After mega projects, government assigns Army to construct homesAmid widespread criticism that the Nepal Army is increasing its commercial activities, the government on Thursday decided to award yet another project to the national defence force It will now take the lead in the construction of houses for hundreds of windstorm victims in Bara and Parsa districts, who lost their residence in the disaster.
Amid widespread criticism that the Nepal Army is increasing its commercial activities, the government on Thursday decided to award yet another project to the national defence force. It will now take the lead in the construction of houses for hundreds of windstorm victims in Bara and Parsa districts, who lost their residence in the disaster.
A five-member committee led by the principal secretary for Province 2 will coordinate the construction of the houses to be built on par with the government’s People’s Housing Programme—a home with four rooms including a kitchen. Announcing the government’s decision, Minister for Information and Communication Gokul Banskota said the construction of all the houses will be completed before the onset of monsoon. Some 2,500 people have lost their houses in Sunday’s disaster that claimed lives of at least 28 people, leaving hundreds injured.
While the government claims the Army had to be roped in because regular bidding would not allow completing the project before monsoon, security experts say it is wrong to involve the national defence force in housing construction. The monsoon season normally starts in mid-June. The involvement of the Army in the development activities started long ago, mainly in opening the roadway tracks in remote terrains. Now the Army is being brought in to work on a project as any other construction company.
Geja Sharma Wagle, a security expert, said the government’s decision could send out a message that only the Army administration is successful in the country while the civil administration is a failure. “This is also against the international practice. The defence force must not be used in non-military activities,” he told the Post.
Wagle said it is a matter of shame that the civil administration cannot undertake housing projects while there are three tiers of government in place. It should be done by the local government, Wagle says, if not by the provincial or federal government. He added that since the activities carried out by the Army do not fall under the jurisdiction of Commission for Investigation of Abuse of Authority, the government might have preferred the Army over other construction companies.Along with opening tracks in different sections of the Mid-hill Highway, the Army is currently taking the lead in the construction of multi-billion Kathmandu-Tarai Expressway.
Deepak Prakash Bhatta, a member of House of Representatives, says the government needs to empower the disaster response mechanism under the Home Ministry to carry out such activities rather than involving the defence force. “The government might have decided to involve the Army to expedite the works, but this should not be the excuse from next time,” he told the Post.

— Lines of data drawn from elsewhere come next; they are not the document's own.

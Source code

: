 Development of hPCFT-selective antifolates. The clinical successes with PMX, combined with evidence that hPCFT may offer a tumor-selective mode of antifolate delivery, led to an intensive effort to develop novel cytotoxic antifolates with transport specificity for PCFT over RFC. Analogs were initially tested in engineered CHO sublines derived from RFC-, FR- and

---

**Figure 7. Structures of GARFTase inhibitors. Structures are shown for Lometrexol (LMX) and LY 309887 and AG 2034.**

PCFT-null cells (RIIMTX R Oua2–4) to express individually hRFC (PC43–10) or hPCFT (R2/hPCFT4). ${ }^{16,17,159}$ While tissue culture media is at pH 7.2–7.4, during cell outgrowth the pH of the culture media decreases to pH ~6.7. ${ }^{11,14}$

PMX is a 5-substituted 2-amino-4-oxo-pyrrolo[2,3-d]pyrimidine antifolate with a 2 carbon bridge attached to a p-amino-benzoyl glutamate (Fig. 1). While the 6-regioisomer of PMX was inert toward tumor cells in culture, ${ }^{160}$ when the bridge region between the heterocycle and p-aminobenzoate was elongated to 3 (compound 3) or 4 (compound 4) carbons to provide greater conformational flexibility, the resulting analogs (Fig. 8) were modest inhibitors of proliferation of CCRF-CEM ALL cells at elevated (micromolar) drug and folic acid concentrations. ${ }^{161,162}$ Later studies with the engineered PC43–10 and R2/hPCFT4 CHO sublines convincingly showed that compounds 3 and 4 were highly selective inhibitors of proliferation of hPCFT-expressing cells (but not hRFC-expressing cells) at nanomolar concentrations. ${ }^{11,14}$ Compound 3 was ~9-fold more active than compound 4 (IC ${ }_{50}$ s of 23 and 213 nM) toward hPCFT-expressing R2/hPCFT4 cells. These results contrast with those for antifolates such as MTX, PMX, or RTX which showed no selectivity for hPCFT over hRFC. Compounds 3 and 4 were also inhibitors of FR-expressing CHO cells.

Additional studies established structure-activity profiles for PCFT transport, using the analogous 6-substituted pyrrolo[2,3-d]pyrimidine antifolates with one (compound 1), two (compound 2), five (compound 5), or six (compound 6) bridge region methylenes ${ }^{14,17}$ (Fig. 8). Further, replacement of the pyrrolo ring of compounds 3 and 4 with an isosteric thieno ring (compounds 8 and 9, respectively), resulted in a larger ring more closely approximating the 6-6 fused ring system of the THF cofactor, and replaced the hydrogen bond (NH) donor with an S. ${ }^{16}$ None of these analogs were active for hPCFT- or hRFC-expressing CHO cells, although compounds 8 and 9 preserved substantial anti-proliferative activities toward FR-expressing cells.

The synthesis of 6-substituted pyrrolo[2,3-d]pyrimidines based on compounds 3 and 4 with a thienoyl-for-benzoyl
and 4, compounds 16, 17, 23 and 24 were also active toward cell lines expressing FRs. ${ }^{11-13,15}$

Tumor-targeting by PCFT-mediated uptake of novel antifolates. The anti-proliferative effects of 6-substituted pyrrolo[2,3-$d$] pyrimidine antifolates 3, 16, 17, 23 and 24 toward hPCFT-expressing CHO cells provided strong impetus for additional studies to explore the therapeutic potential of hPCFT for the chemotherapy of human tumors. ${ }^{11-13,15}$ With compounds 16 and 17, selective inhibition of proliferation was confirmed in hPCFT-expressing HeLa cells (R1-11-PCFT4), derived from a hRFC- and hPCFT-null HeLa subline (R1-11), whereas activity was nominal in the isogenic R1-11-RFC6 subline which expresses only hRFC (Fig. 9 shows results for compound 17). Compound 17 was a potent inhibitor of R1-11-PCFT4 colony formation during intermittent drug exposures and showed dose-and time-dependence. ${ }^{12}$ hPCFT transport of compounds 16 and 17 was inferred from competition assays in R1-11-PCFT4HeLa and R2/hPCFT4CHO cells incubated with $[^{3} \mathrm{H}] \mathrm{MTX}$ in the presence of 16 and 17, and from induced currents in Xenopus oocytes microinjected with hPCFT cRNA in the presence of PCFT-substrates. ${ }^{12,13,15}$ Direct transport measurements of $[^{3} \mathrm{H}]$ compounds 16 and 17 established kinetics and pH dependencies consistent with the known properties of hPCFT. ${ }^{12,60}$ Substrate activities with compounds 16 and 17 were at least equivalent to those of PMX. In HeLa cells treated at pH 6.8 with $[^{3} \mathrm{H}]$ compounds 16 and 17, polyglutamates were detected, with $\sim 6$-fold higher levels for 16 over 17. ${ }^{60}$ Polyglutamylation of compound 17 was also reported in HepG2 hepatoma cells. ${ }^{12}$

The longing of the Army in income generation activities has been growing in recent years. One of the oldest institutions in the country, the Nepal Army is now looking for legal leverage for investment in profit-making ventures through the amendment in the existing Act. The Army Act 2006 puts legal barriers for it to invest as a promoter, which has stopped it from pouring money in hydropower, banks and other business.
At a press meet in August last year, Brig Gen Raghu Bhandari, the director of Nepal Army Welfare Fund, told reporters that the Army wanted a revision in the existing Act that prohibits it from making investments as a promoter. The Army wants to use billions of rupees in the welfare fund in the construction of hydropower projects and in the Treasury bill—both of which provide a higher return.
“The existing Act stops us for investment as promoter which is posing a barrier in widening the investment,” Bhandari said at the time. “We want to broaden our investment for better earning to support the welfare activities for incumbent and retired army personnel.”
The Army has proposed the Department of Electricity Development to build 25MW Dudh Khola and 32MW Bhimdang Khola hydropower projects even before an amendment to the Act. Of the two Manang-based projects, the department has appeared positive on granting Bhimdang Khola for investment.
The Army’s moves to lease the historical Tri-Chandra Military Hospital for business, running petrol pumps in different parts of the country and selling swathes of plotted land to its staff have dragged the security institution into controversy. It is also running a medical college, which has drawn criticism for charging an exorbitant fee, and army schools in different parts of the country.